WHAT YOU SHOULD DO =>
Once you have read the entries, please say how many lines hold the string "label", giving the number only.

● ● ● ●

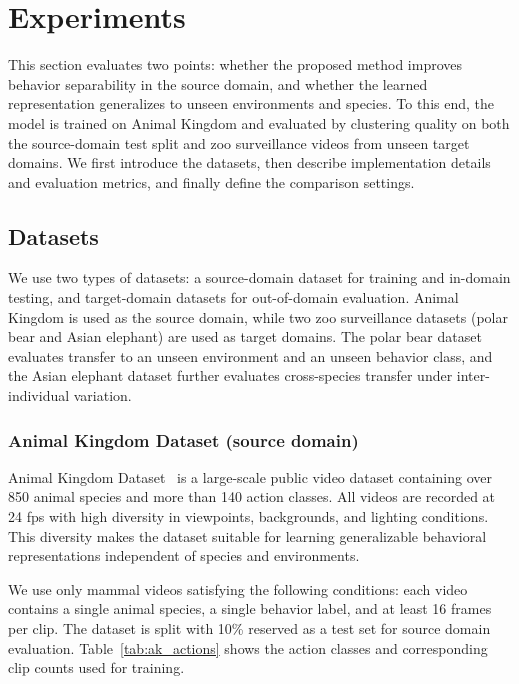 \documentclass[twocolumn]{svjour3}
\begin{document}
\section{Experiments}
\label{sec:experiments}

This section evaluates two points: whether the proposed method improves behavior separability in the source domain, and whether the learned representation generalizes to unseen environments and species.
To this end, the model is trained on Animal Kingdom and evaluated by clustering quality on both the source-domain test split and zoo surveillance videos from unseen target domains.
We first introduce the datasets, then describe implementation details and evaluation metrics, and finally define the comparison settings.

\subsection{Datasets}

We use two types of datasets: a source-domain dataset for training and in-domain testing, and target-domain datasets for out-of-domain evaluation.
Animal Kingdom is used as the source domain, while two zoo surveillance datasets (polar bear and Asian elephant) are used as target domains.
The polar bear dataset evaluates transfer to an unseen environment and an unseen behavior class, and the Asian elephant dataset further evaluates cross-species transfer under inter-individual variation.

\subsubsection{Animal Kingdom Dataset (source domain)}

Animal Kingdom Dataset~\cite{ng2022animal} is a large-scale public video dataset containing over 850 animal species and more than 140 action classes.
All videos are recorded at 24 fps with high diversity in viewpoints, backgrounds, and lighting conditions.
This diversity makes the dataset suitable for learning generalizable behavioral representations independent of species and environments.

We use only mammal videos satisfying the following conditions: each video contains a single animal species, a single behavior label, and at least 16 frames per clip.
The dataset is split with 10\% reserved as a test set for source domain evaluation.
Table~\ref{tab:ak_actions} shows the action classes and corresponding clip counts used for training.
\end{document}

● ● ● ●

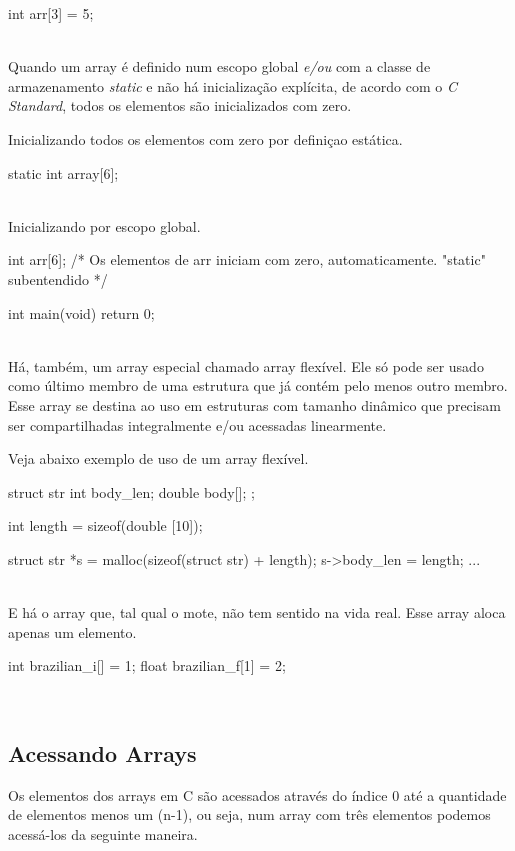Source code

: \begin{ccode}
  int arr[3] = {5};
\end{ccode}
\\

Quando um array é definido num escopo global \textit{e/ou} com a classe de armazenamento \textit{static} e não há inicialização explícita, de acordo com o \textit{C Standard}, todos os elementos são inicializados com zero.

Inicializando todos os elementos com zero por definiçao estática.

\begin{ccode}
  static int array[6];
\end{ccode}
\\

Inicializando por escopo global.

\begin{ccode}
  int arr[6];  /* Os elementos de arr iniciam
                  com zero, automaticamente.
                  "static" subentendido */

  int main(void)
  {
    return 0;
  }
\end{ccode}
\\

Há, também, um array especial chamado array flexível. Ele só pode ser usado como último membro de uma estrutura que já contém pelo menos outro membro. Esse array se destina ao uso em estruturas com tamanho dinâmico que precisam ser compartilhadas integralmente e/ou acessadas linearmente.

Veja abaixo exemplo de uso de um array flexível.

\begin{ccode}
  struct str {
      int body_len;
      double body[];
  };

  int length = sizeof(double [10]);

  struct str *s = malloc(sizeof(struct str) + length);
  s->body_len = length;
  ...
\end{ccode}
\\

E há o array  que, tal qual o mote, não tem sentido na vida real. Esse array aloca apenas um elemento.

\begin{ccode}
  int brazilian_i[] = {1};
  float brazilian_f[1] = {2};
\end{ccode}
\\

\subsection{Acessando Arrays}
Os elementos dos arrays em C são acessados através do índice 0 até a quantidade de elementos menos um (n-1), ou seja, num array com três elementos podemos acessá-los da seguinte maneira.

● ● ● ●

SOLUTION FOR THIS EXERCISE =>
2